--- START ---

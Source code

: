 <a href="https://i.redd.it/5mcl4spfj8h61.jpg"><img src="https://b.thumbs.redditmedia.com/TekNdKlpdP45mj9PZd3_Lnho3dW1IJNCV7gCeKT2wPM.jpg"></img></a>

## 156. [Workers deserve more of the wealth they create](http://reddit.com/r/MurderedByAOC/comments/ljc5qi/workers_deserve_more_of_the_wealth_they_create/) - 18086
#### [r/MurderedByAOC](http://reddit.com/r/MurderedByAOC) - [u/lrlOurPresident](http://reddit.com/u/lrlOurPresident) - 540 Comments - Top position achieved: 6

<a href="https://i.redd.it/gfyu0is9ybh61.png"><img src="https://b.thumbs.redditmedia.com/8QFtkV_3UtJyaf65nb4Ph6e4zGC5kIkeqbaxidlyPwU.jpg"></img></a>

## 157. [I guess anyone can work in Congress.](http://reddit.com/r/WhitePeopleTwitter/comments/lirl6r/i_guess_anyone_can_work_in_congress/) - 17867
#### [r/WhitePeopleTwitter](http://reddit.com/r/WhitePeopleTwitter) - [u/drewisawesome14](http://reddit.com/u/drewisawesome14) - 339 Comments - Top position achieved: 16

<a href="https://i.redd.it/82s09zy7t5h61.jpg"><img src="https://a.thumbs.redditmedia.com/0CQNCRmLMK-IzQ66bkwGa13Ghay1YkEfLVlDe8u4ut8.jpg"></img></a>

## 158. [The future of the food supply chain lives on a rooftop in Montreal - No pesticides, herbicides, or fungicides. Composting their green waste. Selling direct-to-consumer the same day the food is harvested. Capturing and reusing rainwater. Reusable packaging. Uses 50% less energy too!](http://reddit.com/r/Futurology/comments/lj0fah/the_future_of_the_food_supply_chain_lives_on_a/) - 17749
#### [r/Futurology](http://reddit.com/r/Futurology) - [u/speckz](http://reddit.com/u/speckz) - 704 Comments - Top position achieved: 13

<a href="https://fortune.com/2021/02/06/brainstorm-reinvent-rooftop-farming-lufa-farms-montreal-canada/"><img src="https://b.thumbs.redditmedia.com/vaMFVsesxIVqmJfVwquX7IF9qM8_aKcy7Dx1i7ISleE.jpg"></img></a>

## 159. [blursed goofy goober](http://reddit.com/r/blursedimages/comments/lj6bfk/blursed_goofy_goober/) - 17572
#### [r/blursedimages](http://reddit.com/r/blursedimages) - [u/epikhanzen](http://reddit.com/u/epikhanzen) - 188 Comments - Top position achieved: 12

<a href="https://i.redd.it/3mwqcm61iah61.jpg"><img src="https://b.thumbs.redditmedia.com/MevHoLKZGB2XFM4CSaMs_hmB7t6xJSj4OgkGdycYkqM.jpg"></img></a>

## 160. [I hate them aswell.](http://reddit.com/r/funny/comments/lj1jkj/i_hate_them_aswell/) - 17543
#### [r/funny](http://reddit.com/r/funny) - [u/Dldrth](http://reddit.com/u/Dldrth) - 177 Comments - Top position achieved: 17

--- END ---

◆ **Problem**
Transcribe the lines from the first line of the records through the line that contains "## 156. [Workers", both included, and add nothing else.

◆ **Response to this task**
Source code

: <a href="https://i.redd.it/5mcl4spfj8h61.jpg"><img src="https://b.thumbs.redditmedia.com/TekNdKlpdP45mj9PZd3_Lnho3dW1IJNCV7gCeKT2wPM.jpg"></img></a>

## 156. [Workers deserve more of the wealth they create](http://reddit.com/r/MurderedByAOC/comments/ljc5qi/workers_deserve_more_of_the_wealth_they_create/) - 18086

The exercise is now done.